**HOW TO COMPLETE THIS TASK:**
Your reply should consist of one number: how many lines below contain "Fourier".

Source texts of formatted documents
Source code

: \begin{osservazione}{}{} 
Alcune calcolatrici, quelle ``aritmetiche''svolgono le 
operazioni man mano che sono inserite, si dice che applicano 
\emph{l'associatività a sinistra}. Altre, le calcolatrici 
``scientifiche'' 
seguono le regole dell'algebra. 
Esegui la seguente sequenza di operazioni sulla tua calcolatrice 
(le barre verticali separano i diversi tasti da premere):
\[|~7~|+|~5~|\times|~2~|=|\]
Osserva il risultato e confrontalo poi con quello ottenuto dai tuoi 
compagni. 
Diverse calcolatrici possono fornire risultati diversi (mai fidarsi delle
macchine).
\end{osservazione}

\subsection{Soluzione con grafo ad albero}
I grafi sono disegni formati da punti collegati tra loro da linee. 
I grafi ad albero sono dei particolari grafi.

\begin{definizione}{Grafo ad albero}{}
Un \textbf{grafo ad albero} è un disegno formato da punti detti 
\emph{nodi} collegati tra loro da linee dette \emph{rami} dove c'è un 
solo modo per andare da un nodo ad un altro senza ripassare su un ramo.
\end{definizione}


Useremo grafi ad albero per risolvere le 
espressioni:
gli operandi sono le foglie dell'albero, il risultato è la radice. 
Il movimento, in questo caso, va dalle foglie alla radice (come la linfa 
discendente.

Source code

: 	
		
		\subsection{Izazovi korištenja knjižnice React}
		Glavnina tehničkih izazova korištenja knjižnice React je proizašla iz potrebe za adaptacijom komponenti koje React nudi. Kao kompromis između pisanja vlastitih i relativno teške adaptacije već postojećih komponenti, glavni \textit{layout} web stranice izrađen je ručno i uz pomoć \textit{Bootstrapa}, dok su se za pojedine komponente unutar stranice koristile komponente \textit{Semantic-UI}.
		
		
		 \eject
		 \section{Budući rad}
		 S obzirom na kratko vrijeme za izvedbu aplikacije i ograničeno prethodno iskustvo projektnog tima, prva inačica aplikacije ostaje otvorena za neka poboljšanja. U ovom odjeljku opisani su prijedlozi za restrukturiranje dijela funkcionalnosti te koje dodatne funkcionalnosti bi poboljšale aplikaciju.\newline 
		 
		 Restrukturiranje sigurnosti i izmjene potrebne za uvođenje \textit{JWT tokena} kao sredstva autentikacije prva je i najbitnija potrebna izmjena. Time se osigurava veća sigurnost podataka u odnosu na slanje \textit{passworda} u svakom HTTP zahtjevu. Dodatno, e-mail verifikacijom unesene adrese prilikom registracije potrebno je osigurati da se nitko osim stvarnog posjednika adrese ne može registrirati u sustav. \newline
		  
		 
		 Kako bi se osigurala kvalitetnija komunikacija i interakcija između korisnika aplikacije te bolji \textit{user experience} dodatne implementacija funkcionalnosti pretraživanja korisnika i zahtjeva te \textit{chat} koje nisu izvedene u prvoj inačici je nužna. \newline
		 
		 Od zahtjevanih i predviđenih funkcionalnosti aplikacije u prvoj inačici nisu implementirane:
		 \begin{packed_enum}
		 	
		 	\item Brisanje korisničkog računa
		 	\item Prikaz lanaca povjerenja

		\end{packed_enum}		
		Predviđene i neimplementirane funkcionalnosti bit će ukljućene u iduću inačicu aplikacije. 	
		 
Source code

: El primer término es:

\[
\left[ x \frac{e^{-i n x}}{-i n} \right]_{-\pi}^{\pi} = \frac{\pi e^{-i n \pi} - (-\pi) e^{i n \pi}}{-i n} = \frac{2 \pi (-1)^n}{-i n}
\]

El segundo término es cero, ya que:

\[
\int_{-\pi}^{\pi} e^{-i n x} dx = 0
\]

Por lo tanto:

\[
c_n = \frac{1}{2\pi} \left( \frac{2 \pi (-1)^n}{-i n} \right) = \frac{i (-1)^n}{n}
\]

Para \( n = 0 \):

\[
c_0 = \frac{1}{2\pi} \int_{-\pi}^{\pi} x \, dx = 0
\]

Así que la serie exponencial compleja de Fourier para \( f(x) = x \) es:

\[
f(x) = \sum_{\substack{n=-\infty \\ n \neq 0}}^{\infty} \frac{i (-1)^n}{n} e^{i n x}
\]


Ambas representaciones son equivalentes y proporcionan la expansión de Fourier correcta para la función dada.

**EXERCISE OUTPUT:**
2